= Goal of the exercise =
Take the whole listing and reproduce it exactly, pictures excepted.
Data records below:
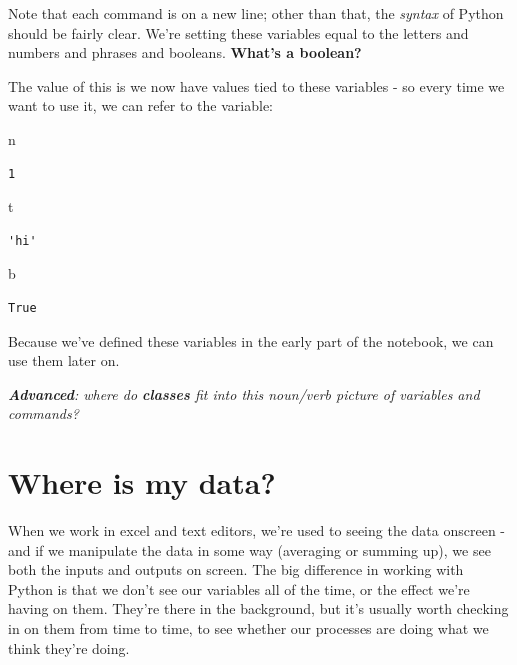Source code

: \documentclass[
  letterpaper,
  DIV=11,
  numbers=noendperiod]{scrreprt}
\newenvironment{Shaded}{\begin{snugshade}}{\end{snugshade}}
\newcommand{\NormalTok}[1]{\textcolor[rgb]{0.00,0.23,0.31}{#1}}
\begin{document}
Note that each command is on a new line; other than that, the
\emph{syntax} of Python should be fairly clear. We're setting these
variables equal to the letters and numbers and phrases and booleans.
\textbf{What's a boolean?}

The value of this is we now have values tied to these variables - so
every time we want to use it, we can refer to the variable:

\begin{Shaded}
\begin{Highlighting}[]
\NormalTok{n}
\end{Highlighting}
\end{Shaded}

\begin{verbatim}
1
\end{verbatim}

\begin{Shaded}
\begin{Highlighting}[]
\NormalTok{t}
\end{Highlighting}
\end{Shaded}

\begin{verbatim}
'hi'
\end{verbatim}

\begin{Shaded}
\begin{Highlighting}[]
\NormalTok{b}
\end{Highlighting}
\end{Shaded}

\begin{verbatim}
True
\end{verbatim}

Because we've defined these variables in the early part of the notebook,
we can use them later on.

\emph{\textbf{Advanced}: where do \textbf{classes} fit into this
noun/verb picture of variables and commands?}

\hypertarget{where-is-my-data}{%
\section{Where is my data?}\label{where-is-my-data}}

When we work in excel and text editors, we're used to seeing the data
onscreen - and if we manipulate the data in some way (averaging or
summing up), we see both the inputs and outputs on screen. The big
difference in working with Python is that we don't see our variables all
of the time, or the effect we're having on them. They're there in the
background, but it's usually worth checking in on them from time to
time, to see whether our processes are doing what we think they're
doing.
\end{document}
End of Data records.
= Solution below =
Source code

: \documentclass[
  letterpaper,
  DIV=11,
  numbers=noendperiod]{scrreprt}
\newenvironment{Shaded}{\begin{snugshade}}{\end{snugshade}}
\newcommand{\NormalTok}[1]{\textcolor[rgb]{0.00,0.23,0.31}{#1}}
\begin{document}
Note that each command is on a new line; other than that, the
\emph{syntax} of Python should be fairly clear. We're setting these
variables equal to the letters and numbers and phrases and booleans.
\textbf{What's a boolean?}

The value of this is we now have values tied to these variables - so
every time we want to use it, we can refer to the variable:

\begin{Shaded}
\begin{Highlighting}[]
\NormalTok{n}
\end{Highlighting}
\end{Shaded}

\begin{verbatim}
1
\end{verbatim}

\begin{Shaded}
\begin{Highlighting}[]
\NormalTok{t}
\end{Highlighting}
\end{Shaded}

\begin{verbatim}
'hi'
\end{verbatim}

\begin{Shaded}
\begin{Highlighting}[]
\NormalTok{b}
\end{Highlighting}
\end{Shaded}

\begin{verbatim}
True
\end{verbatim}

Because we've defined these variables in the early part of the notebook,
we can use them later on.

\emph{\textbf{Advanced}: where do \textbf{classes} fit into this
noun/verb picture of variables and commands?}

\hypertarget{where-is-my-data}{%
\section{Where is my data?}\label{where-is-my-data}}

When we work in excel and text editors, we're used to seeing the data
onscreen - and if we manipulate the data in some way (averaging or
summing up), we see both the inputs and outputs on screen. The big
difference in working with Python is that we don't see our variables all
of the time, or the effect we're having on them. They're there in the
background, but it's usually worth checking in on them from time to
time, to see whether our processes are doing what we think they're
doing.
\end{document}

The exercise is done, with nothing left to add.